**Instructions to follow**
Could you write out the line containing "The ratio of" and all the lines below it in the data, exactly, through the final one and nothing else?

[Stored items from a collection]

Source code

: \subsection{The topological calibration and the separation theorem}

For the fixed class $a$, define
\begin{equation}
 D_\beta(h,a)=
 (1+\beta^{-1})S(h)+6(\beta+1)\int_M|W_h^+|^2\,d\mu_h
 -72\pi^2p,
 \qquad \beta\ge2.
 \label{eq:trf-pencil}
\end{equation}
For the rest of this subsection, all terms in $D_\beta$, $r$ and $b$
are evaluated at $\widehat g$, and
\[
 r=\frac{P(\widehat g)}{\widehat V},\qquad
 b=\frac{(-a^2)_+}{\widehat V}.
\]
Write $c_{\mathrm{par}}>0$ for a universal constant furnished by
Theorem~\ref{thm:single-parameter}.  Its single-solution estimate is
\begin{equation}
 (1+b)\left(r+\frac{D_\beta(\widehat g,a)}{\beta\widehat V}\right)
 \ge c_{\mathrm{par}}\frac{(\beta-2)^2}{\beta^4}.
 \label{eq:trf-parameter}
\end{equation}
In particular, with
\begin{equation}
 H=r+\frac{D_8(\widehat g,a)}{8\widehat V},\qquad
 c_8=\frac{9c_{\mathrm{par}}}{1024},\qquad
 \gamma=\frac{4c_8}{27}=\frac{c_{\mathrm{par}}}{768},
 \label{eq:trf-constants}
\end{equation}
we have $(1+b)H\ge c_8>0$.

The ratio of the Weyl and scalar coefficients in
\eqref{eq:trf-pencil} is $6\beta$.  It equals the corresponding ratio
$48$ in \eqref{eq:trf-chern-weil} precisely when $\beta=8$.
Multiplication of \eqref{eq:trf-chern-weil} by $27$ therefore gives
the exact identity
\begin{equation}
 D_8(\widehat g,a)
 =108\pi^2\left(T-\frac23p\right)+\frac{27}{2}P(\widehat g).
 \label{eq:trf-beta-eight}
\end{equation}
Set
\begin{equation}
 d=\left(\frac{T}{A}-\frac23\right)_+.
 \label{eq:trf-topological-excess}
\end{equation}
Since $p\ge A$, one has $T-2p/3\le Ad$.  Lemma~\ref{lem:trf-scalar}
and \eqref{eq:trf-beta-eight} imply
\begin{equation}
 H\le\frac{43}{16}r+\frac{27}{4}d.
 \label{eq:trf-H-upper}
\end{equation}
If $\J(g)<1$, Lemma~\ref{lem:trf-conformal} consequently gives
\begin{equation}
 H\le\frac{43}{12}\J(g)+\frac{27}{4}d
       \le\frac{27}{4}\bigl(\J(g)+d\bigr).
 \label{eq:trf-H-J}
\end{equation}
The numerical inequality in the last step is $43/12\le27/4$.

**Answer to the problem**
The ratio of the Weyl and scalar coefficients in
\eqref{eq:trf-pencil} is $6\beta$.  It equals the corresponding ratio
$48$ in \eqref{eq:trf-chern-weil} precisely when $\beta=8$.
Multiplication of \eqref{eq:trf-chern-weil} by $27$ therefore gives
the exact identity
\begin{equation}
 D_8(\widehat g,a)
 =108\pi^2\left(T-\frac23p\right)+\frac{27}{2}P(\widehat g).
 \label{eq:trf-beta-eight}
\end{equation}
Set
\begin{equation}
 d=\left(\frac{T}{A}-\frac23\right)_+.
 \label{eq:trf-topological-excess}
\end{equation}
Since $p\ge A$, one has $T-2p/3\le Ad$.  Lemma~\ref{lem:trf-scalar}
and \eqref{eq:trf-beta-eight} imply
\begin{equation}
 H\le\frac{43}{16}r+\frac{27}{4}d.
 \label{eq:trf-H-upper}
\end{equation}
If $\J(g)<1$, Lemma~\ref{lem:trf-conformal} consequently gives
\begin{equation}
 H\le\frac{43}{12}\J(g)+\frac{27}{4}d
       \le\frac{27}{4}\bigl(\J(g)+d\bigr).
 \label{eq:trf-H-J}
\end{equation}
The numerical inequality in the last step is $43/12\le27/4$.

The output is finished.